Capitol Audio Access, Inc. v. Umemoto, 2013 WL 5425324 (E.D. Cal. Sept. 27, 2013)
Plaintiff owned an online service that published daily reports of information and had an archive of past issues. The service was passcode-protected and only available to subscribers who paid a subscription fee based on the number of individuals who had access to the service. Sharing of login credentials was explicitly prohibited. Defendanthad a single-user subscription and shared it with and distributed it to approximately 100 people. Premised on this conduct, plaintiff sued defendant for violating the Computer Fraud and Abuse Act.
Defendant moved to dismiss arguing plaintiff had not adequately pleaded “damage” or “loss.” Plaintiff argued that (1) it satisfied “damage” because the disclosure of its information constituted an impairment of the integrity of data, and (2) it satisfied “loss” because the license agreements that were evaded were valued at more than $5,000 per year.
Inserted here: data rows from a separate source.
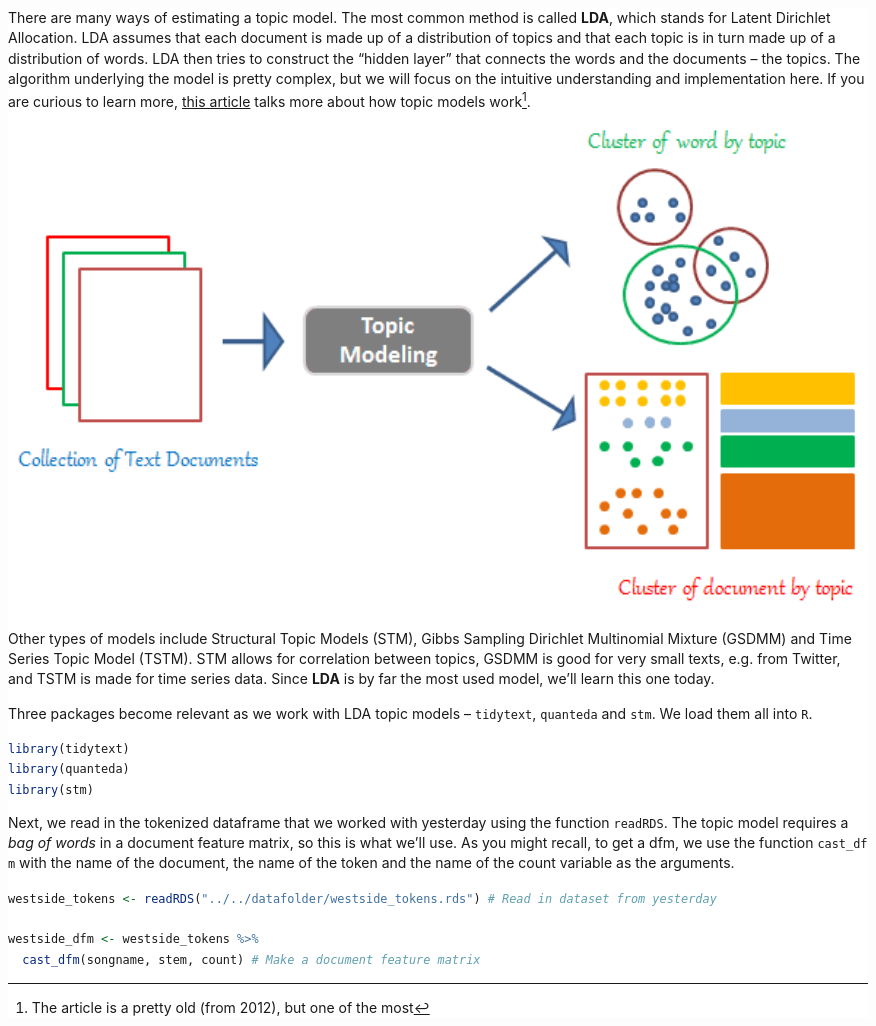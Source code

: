There are many ways of estimating a topic model. The most common method
is called **LDA**, which stands for Latent Dirichlet Allocation. LDA
assumes that each document is made up of a distribution of topics and
that each topic is in turn made up of a distribution of words. LDA then
tries to construct the “hidden layer” that connects the words and the
documents – the topics. The algorithm underlying the model is pretty
complex, but we will focus on the intuitive understanding and
implementation here. If you are curious to learn more, [this
article](http://www.cs.columbia.edu/~blei/papers/Blei2012.pdf) talks
more about how topic models work[^2].

<img src="../../figures/topic_model_process.png" width="100%" />

Other types of models include Structural Topic Models (STM), Gibbs
Sampling Dirichlet Multinomial Mixture (GSDMM) and Time Series Topic
Model (TSTM). STM allows for correlation between topics, GSDMM is good
for very small texts, e.g. from Twitter, and TSTM is made for time
series data. Since **LDA** is by far the most used model, we’ll learn
this one today.

Three packages become relevant as we work with LDA topic models –
`tidytext`, `quanteda` and `stm`. We load them all into `R`.

``` r
library(tidytext)
library(quanteda)
library(stm)
```

Next, we read in the tokenized dataframe that we worked with yesterday
using the function `readRDS`. The topic model requires a *bag of words*
in a document feature matrix, so this is what we’ll use. As you might
recall, to get a dfm, we use the function `cast_dfm` with the name of
the document, the name of the token and the name of the count variable
as the arguments.

``` r
westside_tokens <- readRDS("../../datafolder/westside_tokens.rds") # Read in dataset from yesterday

westside_dfm <- westside_tokens %>%
  cast_dfm(songname, stem, count) # Make a document feature matrix
```


[^1]: We have not worked with sentiment analysis, and as such, the
[^2]: The article is a pretty old (from 2012), but one of the most
[^3]: This point is called model convergence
The term “damage” means any impairment to the integrity or availability of data, a program, a system, or information and the term “loss” means any reasonable cost to any victim, including the cost of responding to an offense, conducting a damage assessment, and restoring the data, program, system, or information to its condition prior to the offense, and any revenue lost, cost incurred, or other consequential damages incurred because of interruption of service. Plaintiff did not sufficiently allege either damage or a loss because of interruption of service; the CFAA claim was dismissed.